Unfortunately for Cobb County they seem to be more concerned with trying to defend and justify their position on this transit issue than truly and diligently seeking a solution.
you need to obtain permission from men who produce nothing;
when you see that money is flowing to those who deal not in good, but in favors;
when you see that men get rich more easily by graft than by work,
and your laws no longer protect you against them,
but protect them against you,
you may then know that your society is doomed.
-Ayn Rand
We can't even afford to keep CCT afloat and now we think we can move to bigger things.
Another government pipe dream like the Beltline and other pie in the sky dreams that bureaucrats want to hang their hats to.
Can someone translate?
Gotta love Faye Dimassimo.
(Will love her more when she is gone from Cobb County government).
As far as this rip off to the taxpayers study,.. I KNOW I could have come up w/ better ideas for $50 bucks & dinner.
Cobb taxpayers should be steaming mad about giving Croy Engineering 1.8 million for this big joke!
They did a 'study' in Smyrna -for $150,000, they took pictures of sidewalks ,... and wrote a description of them. A 1st grader could have done it!
The whole DOT/Croy/CID/politicians connection needs a through AUDIT!!!

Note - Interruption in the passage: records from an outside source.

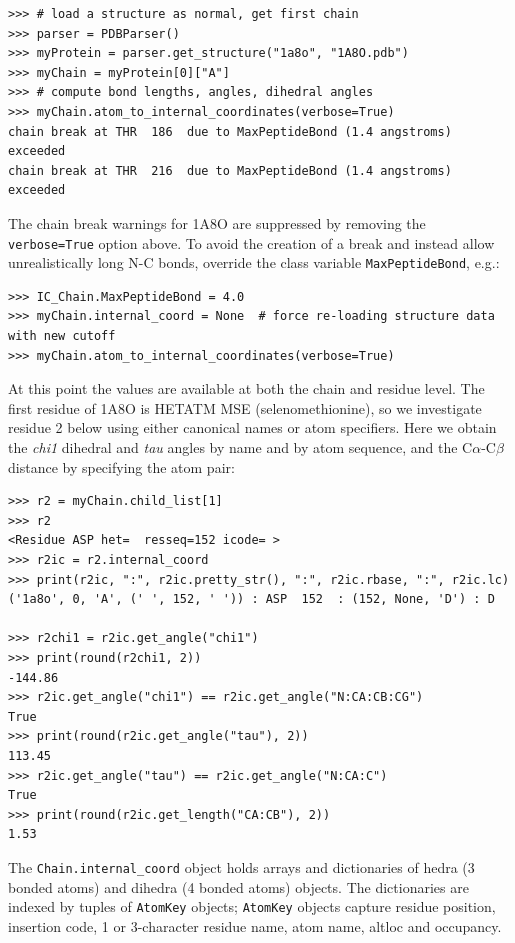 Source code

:\begin{verbatim}
>>> # load a structure as normal, get first chain
>>> parser = PDBParser()
>>> myProtein = parser.get_structure("1a8o", "1A8O.pdb")
>>> myChain = myProtein[0]["A"]
>>> # compute bond lengths, angles, dihedral angles
>>> myChain.atom_to_internal_coordinates(verbose=True)
chain break at THR  186  due to MaxPeptideBond (1.4 angstroms) exceeded
chain break at THR  216  due to MaxPeptideBond (1.4 angstroms) exceeded
\end{verbatim}

The chain break warnings for 1A8O are suppressed by removing the \texttt{verbose=True}
option above. To avoid the creation of a break and instead allow unrealistically long
N-C bonds, override the class variable \texttt{MaxPeptideBond}, e.g.:

\begin{verbatim}
>>> IC_Chain.MaxPeptideBond = 4.0
>>> myChain.internal_coord = None  # force re-loading structure data with new cutoff
>>> myChain.atom_to_internal_coordinates(verbose=True)
\end{verbatim}

At this point the values are available at both the chain and residue level.  The
first residue of 1A8O is HETATM MSE (selenomethionine), so we investigate residue 2
below using either canonical names or atom specifiers.  Here we obtain the \textit{chi1}
dihedral and \textit{tau} angles by name and by atom sequence, and the C$\alpha$-C$\beta$
distance by specifying the atom pair:

\begin{verbatim}
>>> r2 = myChain.child_list[1]
>>> r2
<Residue ASP het=  resseq=152 icode= >
>>> r2ic = r2.internal_coord
>>> print(r2ic, ":", r2ic.pretty_str(), ":", r2ic.rbase, ":", r2ic.lc)
('1a8o', 0, 'A', (' ', 152, ' ')) : ASP  152  : (152, None, 'D') : D

>>> r2chi1 = r2ic.get_angle("chi1")
>>> print(round(r2chi1, 2))
-144.86
>>> r2ic.get_angle("chi1") == r2ic.get_angle("N:CA:CB:CG")
True
>>> print(round(r2ic.get_angle("tau"), 2))
113.45
>>> r2ic.get_angle("tau") == r2ic.get_angle("N:CA:C")
True
>>> print(round(r2ic.get_length("CA:CB"), 2))
1.53
\end{verbatim}

The \texttt{Chain.internal\_coord} object holds arrays and dictionaries of hedra (3
bonded atoms) and dihedra (4 bonded atoms) objects.  The dictionaries are indexed 
by tuples of \texttt{AtomKey} objects; \texttt{AtomKey} objects capture residue position, insertion
code, 1 or 3-character residue name, atom name, altloc and occupancy.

Tim and the rest of them could not tell us what the $689 million dollars would have went to. First it was light rail (last time I checked, CCT wasn't in the rail business, MARTA is), then it was Enhanced Premium Bus Service (that much for a bus route, really???), then it was going to be HOT lanes, then something else. In other words, just vote for it and we will figure it out later. Byrne called that out during the election, 'why would I approve something that I can't explain?'
In Mableton, we have been studied to death. Studies, consultants, visioning studies, task forces, and more. Not a damn thing has happen but increased crime, vacant buildings and excuses on why the studies are not yielding results.
Someone is EVIL because they speak their mind and vote their conviction?
Now that is about as ignorant a comment as I have read in this forum and there have been a lot to choose from over the years.
Please do everyone a huge favor and spare us your meaningless
ramblings.
MARIETTA — Cobb Commissioner Bob Ott is puzzled by Chairman Tim Lee’s proposal to take $110 million from an $856.5 million earmark for Cumberland-to-Midtown rail and use it on an Acworth-to-Midtown bus route, considering there’s already a route there.
This is eleven months ago what does Bob know and he thought this was a lot on money.
“I would wonder what kind of bus route we’re talking about when we already have bus service,” Ott said. “I believe its Georgia Regional Transit Authority Express Bus from Acworth to downtown. You know, $100 million is an awful lot of money for a bus route. I’d be kind of curious as to exactly what it is that’s being proposed.”
You fools voted Timmy Obama Lee back in office and someone has to pay for all those thousands of 4 by 4 signs.
MARIETTA — After reviewing the findings of the $1.8 million Northwest Corridor Alternatives Analysis study, which calls for a $1.1 billion bus system from Kennesaw State University to Midtown Atlanta, Southeast Commissioner Bob Ott called it “a pipe dream.”